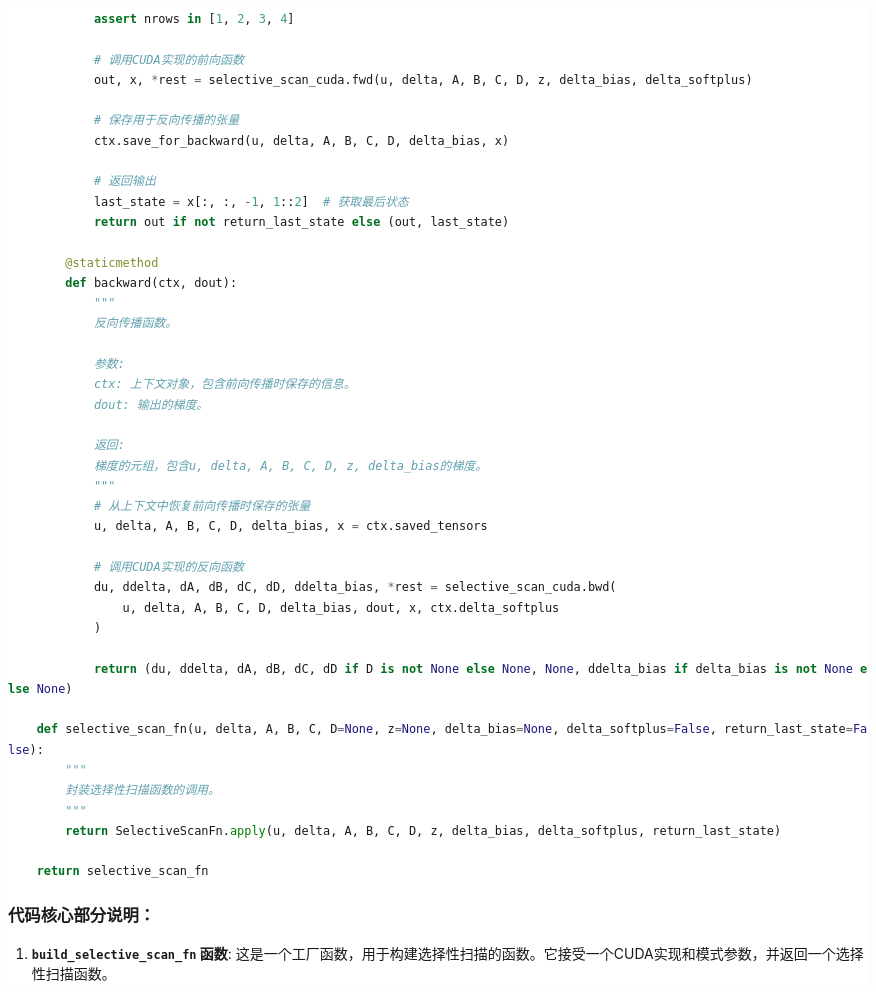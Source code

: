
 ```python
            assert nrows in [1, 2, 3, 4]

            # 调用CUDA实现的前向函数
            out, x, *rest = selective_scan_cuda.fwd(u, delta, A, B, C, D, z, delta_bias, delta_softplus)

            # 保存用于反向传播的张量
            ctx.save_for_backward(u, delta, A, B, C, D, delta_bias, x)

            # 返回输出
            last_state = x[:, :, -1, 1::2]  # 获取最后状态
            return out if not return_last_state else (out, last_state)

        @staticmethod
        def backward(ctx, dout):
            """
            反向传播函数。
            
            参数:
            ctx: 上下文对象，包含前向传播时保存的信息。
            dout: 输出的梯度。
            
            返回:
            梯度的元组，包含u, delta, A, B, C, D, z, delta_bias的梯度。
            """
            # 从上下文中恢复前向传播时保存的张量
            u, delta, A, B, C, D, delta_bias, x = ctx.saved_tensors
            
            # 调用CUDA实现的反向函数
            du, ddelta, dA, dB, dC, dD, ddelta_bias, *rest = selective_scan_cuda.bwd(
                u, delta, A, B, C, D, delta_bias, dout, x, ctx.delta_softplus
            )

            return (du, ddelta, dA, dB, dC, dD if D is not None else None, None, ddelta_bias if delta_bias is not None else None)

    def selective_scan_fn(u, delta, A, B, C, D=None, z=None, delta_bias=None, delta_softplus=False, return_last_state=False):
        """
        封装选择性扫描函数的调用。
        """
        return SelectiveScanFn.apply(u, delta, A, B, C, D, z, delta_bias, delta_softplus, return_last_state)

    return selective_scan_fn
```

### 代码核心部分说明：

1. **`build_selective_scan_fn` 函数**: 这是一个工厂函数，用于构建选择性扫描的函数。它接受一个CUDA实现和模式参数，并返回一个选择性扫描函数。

...

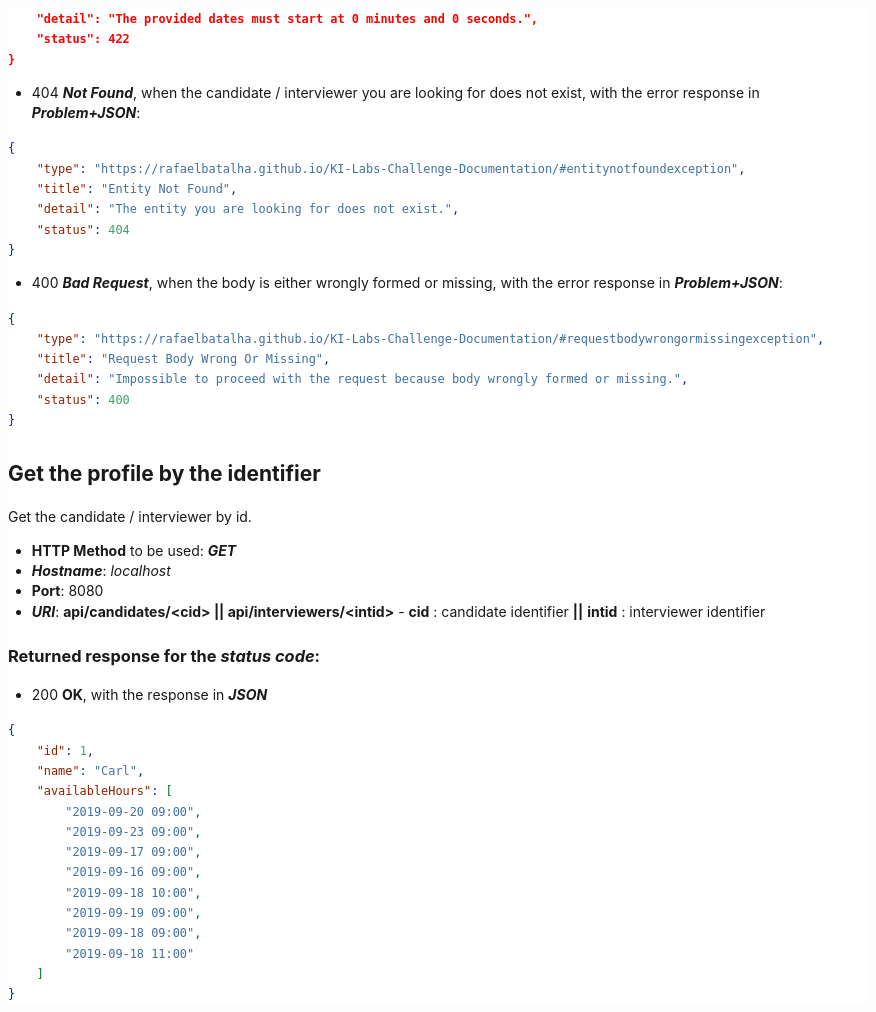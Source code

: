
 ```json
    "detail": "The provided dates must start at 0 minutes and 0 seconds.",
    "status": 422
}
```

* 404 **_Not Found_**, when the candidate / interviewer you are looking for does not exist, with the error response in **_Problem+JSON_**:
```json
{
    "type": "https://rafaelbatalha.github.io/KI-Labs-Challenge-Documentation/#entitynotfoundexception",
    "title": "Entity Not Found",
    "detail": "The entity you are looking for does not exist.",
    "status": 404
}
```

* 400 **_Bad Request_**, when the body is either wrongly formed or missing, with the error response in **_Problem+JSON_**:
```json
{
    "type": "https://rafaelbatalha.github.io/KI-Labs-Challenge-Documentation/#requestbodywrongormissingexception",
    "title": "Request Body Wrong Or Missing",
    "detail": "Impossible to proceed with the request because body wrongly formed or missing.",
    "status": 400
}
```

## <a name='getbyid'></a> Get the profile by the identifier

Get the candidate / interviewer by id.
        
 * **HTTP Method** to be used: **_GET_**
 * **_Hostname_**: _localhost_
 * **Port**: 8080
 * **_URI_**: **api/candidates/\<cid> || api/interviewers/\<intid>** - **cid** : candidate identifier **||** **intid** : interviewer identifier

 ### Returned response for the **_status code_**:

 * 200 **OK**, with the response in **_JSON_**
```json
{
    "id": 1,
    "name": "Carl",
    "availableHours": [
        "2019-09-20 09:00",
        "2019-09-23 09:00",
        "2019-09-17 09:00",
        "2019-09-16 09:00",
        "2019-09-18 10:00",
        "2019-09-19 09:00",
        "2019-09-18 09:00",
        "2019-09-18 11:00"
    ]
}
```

TASK TO COMPLETE => Across the listing, count every line with "looking" in it and give the number only.

SOLUTION => 2